Démunis et sans abri, les habitants de Mariana, petite ville de l’Etat du Minas Gerais, dans le sud-est du Brésil, vivent encore la peur au ventre. Après que deux barrages de la ville eurent cédé le 5 novembre, provoquant une avalanche de boue faisant au moins sept morts et 12 disparus, deux autres barrages menacent. Encore une fois, l’entreprise minière Samarco, détenue par le groupe minier brésilien Vale et l’anglo-australien BHP Billiton, est en cause. Après avoir nié, l’entreprise a reconnu le danger, mardi 17 novembre. En cas de fortes pluies, les infrastructures pourraient céder. Il y a quelques jours encore, le groupe qualifiait de « rumeurs », ces informations, rapporte mercredi La Folha de Sao Paulo.

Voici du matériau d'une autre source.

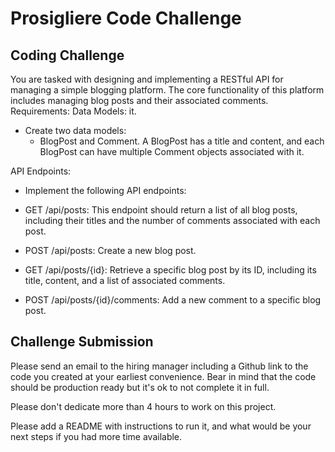 # Prosigliere Code Challenge

## Coding Challenge

You are tasked with designing and implementing a RESTful API for managing a simple blogging
platform. The core functionality of this platform includes managing blog posts and their
associated comments.
Requirements:
Data Models:
it.

- Create two data models:
  - BlogPost and Comment. A BlogPost has a title and content, and each BlogPost can have multiple Comment objects associated with it.

API Endpoints:

- Implement the following API endpoints:
- GET /api/posts: This endpoint should return a list of all blog posts,
  including their titles and the number of comments associated with each
  post.

- POST /api/posts: Create a new blog post.
- GET /api/posts/{id}: Retrieve a specific blog post by its ID, including its
  title, content, and a list of associated comments.

- POST /api/posts/{id}/comments: Add a new comment to a specific blog
  post.

## Challenge Submission

Please send an email to the hiring manager including a Github link to the code you created at your earliest convenience. Bear in mind that the code should be production ready but it's ok to not complete it in full.

Please don't dedicate more than 4 hours to work on this project.

Please add a README with instructions to run it, and what would be your next steps if you had more
time available.
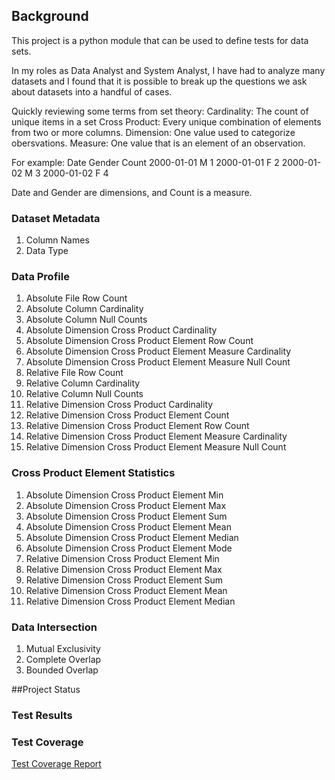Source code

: ## Background

This project is a python module that can be used to define tests for data sets.  

In my roles as Data Analyst and System Analyst, I have had to analyze many datasets and I found that it is possible to break up the questions we ask about datasets into a handful of cases.

Quickly reviewing some terms from set theory:
Cardinality: The count of unique items in a set
Cross Product: Every unique combination of elements from two or more columns.
Dimension: One value used to categorize obersvations.
Measure:  One value that is an element of an observation.

For example:
Date		Gender	Count
2000-01-01	M		1
2000-01-01	F		2
2000-01-02	M		3
2000-01-02	F		4

Date and Gender are dimensions, and Count is a measure.

### Dataset Metadata
<ol>
<li>Column Names</li>
<li>Data Type</li>
</ol>

### Data Profile
<ol>
<li>Absolute File Row Count</li>
<li>Absolute Column Cardinality</li>
<li>Absolute Column Null Counts</li>
<li>Absolute Dimension Cross Product Cardinality</li>
<li>Absolute Dimension Cross Product Element Row Count</li>
<li>Absolute Dimension Cross Product Element Measure Cardinality</li>
<li>Absolute Dimension Cross Product Element Measure Null Count</li>
<li>Relative File Row Count</li>
<li>Relative Column Cardinality</li>
<li>Relative Column Null Counts</li>
<li>Relative Dimension Cross Product Cardinality</li>
<li>Relative Dimension Cross Product Element Count</li>
<li>Relative Dimension Cross Product Element Row Count</li>
<li>Relative Dimension Cross Product Element Measure Cardinality</li>
<li>Relative Dimension Cross Product Element Measure Null Count</li>
</ol>

### Cross Product Element Statistics
<ol>
<li>Absolute Dimension Cross Product Element Min</li>
<li>Absolute Dimension Cross Product Element Max</li>
<li>Absolute Dimension Cross Product Element Sum</li>
<li>Absolute Dimension Cross Product Element Mean</li>
<li>Absolute Dimension Cross Product Element Median</li>
<li>Absolute Dimension Cross Product Element Mode</li>
<li>Relative Dimension Cross Product Element Min</li>
<li>Relative Dimension Cross Product Element Max</li>
<li>Relative Dimension Cross Product Element Sum</li>
<li>Relative Dimension Cross Product Element Mean</li>
<li>Relative Dimension Cross Product Element Median</li>
</ol>

### Data Intersection
<ol>
<li>Mutual Exclusivity</li>
<li>Complete Overlap</li>
<li>Bounded Overlap</li>
</ol>


##Project Status

### Test Results


### Test Coverage
<a href="https://hdickie.github.io/Data_Profile_Tester/htmlcov/index.html">Test Coverage Report</a>

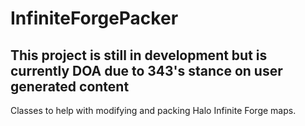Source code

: # InfiniteForgePacker

## This project is still in development but is currently DOA due to 343's stance on user generated content

 Classes to help with modifying and packing Halo Infinite Forge maps.
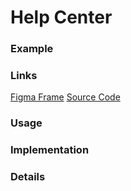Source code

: # Help Center
### Example

### Links
[Figma Frame]()
[Source Code]()

### Usage

### Implementation

### Details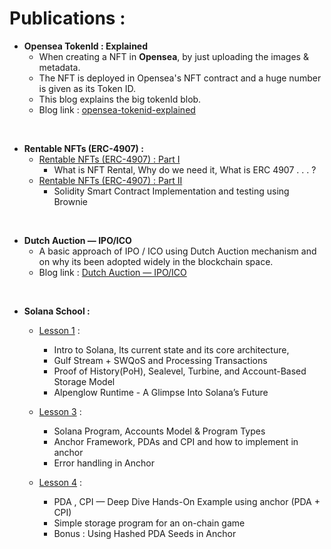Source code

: # Publications : 

- **Opensea TokenId : Explained**
  - When creating a NFT in **Opensea**, by just uploading the images & metadata.
  - The NFT is deployed in Opensea's NFT contract and a huge number is given as its Token ID.
  - This blog explains the big tokenId blob.
  - Blog link : [opensea-tokenid-explained](https://medium.com/coinmonks/opensea-tokenid-explained-f420401f5109)

<br/>

- **Rentable NFTs (ERC-4907) :**
  - [Rentable NFTs (ERC-4907) : Part I](https://medium.com/coinmonks/rentable-nfts-erc-4907-949225d476a9)
    - What is NFT Rental, Why do we need it, What is ERC 4907 . . . ?
  - [Rentable NFTs (ERC-4907) : Part II](https://medium.com/coinmonks/rentable-nfts-erc-4907-part-ii-954cc27d22e9)
    - Solidity Smart Contract Implementation and testing using Brownie

<br/>

- **Dutch Auction — IPO/ICO**
  - A basic approach of IPO / ICO using Dutch Auction mechanism and on why its been adopted widely in the blockchain space.
  - Blog link : [Dutch Auction — IPO/ICO](https://medium.com/coinmonks/dutch-auction-ipo-ico-e02d4441a286)

<br/>

- **Solana School :**
  - [Lesson 1](https://medium.com/@sidarths/solana-school-lesson-4-solana-programming-model-ii-advanced-cpi-pda-with-hands-on-examples-d374506e4ad2) : 
    - Intro  to Solana, Its current state and its core architecture,
    - Gulf Stream + SWQoS and Processing Transactions
    - Proof of History(PoH), Sealevel, Turbine, and Account-Based Storage Model
    - Alpenglow Runtime - A Glimpse Into Solana’s Future
   
  - [Lesson 3](https://medium.com/@sidarths/solana-school-lesson-3-solana-programming-model-i-accounts-anchor-pda-cpi-explained-9bbc34a57b23) :
    - Solana Program, Accounts Model & Program Types
    - Anchor Framework, PDAs and CPI and how to implement in anchor
    - Error handling in Anchor
   
  - [Lesson 4](https://medium.com/@sidarths/solana-school-lesson-4-solana-programming-model-ii-advanced-cpi-pda-with-hands-on-examples-d374506e4ad2) :
    - PDA , CPI — Deep Dive Hands-On Example using anchor (PDA + CPI)
    - Simple storage program for an on-chain game 
    - Bonus : Using Hashed PDA Seeds in Anchor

Coupables ? Responsables ? Les causes de l’effondrement des deux premiers barrages n’ont toujours pas été identifiées. Mais Vale et BHP Billiton sont, au même titre que les autorités brésiliennes, suspectés de négligence. « Il n’y avait aucun plan de surveillance, pas d’alarme prévue », s’indigne Nilo Davila de Greenpeace au Brésil. A ses yeux, la catastrophe était annoncée. « D’autres barrages ont déjà rompu il y a quelques années. Les dommages étaient moindres donc on en a moins parlé. Aujourd’hui il y a encore une quinzaine de barrages dont le niveau de risque est jugé élevé », insiste-t-il évoquant un rapport d’évaluation daté de 2014 entre les mains du ministère des mines et de l’énergie. « C’est insensé. »
Catastrophe écologique
Au-delà des victimes, des familles brisées qui ont tout perdu, la tragédie de Mariana est une catastrophe écologique. L’une des pires de l’histoire du Brésil. Les barrages, qui servaient à retenir les déchets miniers, ont deversé une coulée de boue qui s’étend désormais sur 500 kilomètres, débordant de l’Etat du Minas Gerais pour franchir celui d’Espirito Santo. Une distance supérieure à celle qui sépare Rio de Sao Paulo.
La terre gluante ne serait pas gorgée de produits chimiques, rapportent certains médias. Elle n’en reste pas moins toxique. Au delà des dégâts dans la localité de Mariana, ville historique, et des « disctricts » alentours comme Bento Rodrigues, l’ensemble de l’écosystème est dévasté. Le fleuve Rio Doce est contaminé. Selon les experts de l’environnement, le mélange d’argile et de rejets de minerais pourrait affecter les tortues, les poissons marins de l’Espirito Santo et ensevelir une barrière de corail. Des dégâts d’une ampleur « incommensurables », indique Marcus Vinicius Polignano, coordinateur du projet environnemental Manuelzao de l’université du Minas Gerais interrogé le 16 novembre par l’édition brésilienne d’EL Pais. « Quatre-vingts pour cent de ce qui a été endommagé est perdu », estime-t-il, critiquant les infrastructures d’exploitation minière : « On ne peut pas continuer à penser que l’on peut se fonder sur des modèles du XVIIIe siècle dans des situations du XXIe. »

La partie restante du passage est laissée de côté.